Of course, the field of RNA therapeutics still has several important open challenges. First, delivery to organs other than the liver remains a major hurdle, as LNPs naturally accumulate in the liver. Several groups are working on engineering LNPs for increased delivery to other organ targets and decreased liver delivery, though this has proven difficult. New technologies outside of the LNP field have been proposed to solve this problem, primarily targeting delivery to the central nervous system or muscle, though few clinical programs have shown progress.

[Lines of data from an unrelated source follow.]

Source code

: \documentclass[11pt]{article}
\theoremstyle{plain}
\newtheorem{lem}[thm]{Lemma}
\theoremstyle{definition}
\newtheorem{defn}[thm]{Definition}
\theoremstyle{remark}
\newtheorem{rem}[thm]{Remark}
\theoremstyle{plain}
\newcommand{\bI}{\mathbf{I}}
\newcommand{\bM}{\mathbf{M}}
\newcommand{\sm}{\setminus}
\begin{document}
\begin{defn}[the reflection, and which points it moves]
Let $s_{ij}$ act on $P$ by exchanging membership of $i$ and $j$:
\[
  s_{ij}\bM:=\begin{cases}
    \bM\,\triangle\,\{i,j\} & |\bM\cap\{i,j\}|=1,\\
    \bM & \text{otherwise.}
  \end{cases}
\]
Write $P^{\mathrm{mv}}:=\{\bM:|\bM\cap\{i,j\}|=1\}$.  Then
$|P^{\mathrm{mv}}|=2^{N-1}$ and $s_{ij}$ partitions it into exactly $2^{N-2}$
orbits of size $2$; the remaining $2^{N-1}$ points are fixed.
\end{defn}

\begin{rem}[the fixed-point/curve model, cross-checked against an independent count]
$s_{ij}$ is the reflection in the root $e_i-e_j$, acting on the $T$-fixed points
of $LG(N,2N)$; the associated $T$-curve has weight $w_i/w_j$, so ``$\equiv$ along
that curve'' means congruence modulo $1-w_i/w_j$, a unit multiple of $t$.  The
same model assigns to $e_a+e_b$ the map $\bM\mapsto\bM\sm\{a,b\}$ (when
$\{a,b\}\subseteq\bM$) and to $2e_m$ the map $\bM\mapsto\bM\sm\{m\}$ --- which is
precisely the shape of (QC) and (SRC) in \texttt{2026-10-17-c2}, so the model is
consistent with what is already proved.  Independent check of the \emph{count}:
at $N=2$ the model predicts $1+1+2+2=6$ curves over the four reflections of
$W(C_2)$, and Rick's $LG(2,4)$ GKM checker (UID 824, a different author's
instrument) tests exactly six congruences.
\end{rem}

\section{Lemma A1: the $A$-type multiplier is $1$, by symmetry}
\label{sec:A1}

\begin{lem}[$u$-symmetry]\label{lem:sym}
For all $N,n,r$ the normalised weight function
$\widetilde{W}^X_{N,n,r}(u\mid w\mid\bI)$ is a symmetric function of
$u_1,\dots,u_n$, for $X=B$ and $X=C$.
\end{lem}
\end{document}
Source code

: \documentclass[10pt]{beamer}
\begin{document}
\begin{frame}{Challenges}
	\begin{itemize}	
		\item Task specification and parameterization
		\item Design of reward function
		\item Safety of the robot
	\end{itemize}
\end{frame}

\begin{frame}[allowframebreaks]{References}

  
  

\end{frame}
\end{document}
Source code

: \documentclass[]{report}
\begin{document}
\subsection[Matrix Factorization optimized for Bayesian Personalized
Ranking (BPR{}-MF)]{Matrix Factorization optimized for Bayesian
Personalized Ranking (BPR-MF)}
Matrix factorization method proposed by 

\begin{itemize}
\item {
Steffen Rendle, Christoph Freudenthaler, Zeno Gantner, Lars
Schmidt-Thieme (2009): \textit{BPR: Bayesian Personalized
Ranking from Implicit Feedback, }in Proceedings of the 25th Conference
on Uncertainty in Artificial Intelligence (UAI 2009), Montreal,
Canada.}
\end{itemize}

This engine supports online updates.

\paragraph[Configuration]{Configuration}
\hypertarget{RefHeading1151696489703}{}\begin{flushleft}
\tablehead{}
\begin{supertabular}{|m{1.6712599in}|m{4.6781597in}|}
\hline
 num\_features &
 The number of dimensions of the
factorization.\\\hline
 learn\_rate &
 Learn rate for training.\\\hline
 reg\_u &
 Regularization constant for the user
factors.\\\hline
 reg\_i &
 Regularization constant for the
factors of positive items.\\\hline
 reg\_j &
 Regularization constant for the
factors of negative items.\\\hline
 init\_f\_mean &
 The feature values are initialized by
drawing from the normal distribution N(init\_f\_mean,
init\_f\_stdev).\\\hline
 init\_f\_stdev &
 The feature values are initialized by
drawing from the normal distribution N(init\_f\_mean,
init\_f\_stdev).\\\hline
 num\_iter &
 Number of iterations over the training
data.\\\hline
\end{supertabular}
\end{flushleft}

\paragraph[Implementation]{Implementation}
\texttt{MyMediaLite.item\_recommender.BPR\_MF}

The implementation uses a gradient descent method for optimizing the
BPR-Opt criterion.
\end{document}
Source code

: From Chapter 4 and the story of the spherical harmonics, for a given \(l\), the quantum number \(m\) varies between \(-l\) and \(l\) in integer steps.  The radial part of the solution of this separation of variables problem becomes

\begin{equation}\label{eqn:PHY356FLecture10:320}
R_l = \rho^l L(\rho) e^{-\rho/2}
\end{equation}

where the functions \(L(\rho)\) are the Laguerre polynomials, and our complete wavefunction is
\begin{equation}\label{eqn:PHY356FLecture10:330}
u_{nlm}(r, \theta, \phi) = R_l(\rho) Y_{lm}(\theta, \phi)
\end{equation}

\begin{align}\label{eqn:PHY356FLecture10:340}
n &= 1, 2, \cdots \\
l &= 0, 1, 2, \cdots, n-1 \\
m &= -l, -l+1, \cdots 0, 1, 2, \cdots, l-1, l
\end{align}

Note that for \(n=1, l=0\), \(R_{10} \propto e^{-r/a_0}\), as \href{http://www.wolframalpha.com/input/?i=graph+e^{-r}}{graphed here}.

Second, immunogenicity of the RNA molecules is a potential toxicity risk. The COVID-19 vaccines don’t directly validate this aspect of the modality, as vaccines are designed to intentionally engage the immune system, while most drugs need to evade the immune system. Some progress has been made on minimizing immunogenicity, as validated by the existing RNA drug approvals, but more work is needed to establish design principles for avoiding immunogenicity. Third, the vaccines are given in one or two doses, while most other therapeutics will require regular re-dosing, potentially for the rest of a patient’s life, so safety issues that may arise following a long period of repeat dosing also requires further investigation. 

While some hurdles remain, it’s incredible to see how the path to the clinic can be cleared for an entire therapeutic class due to the success of individual programs. In the case of the COVID-19 vaccines, the massive scale and speed of the design, manufacturing, and testing of these drugs has created tailwinds for all other RNA drug makers.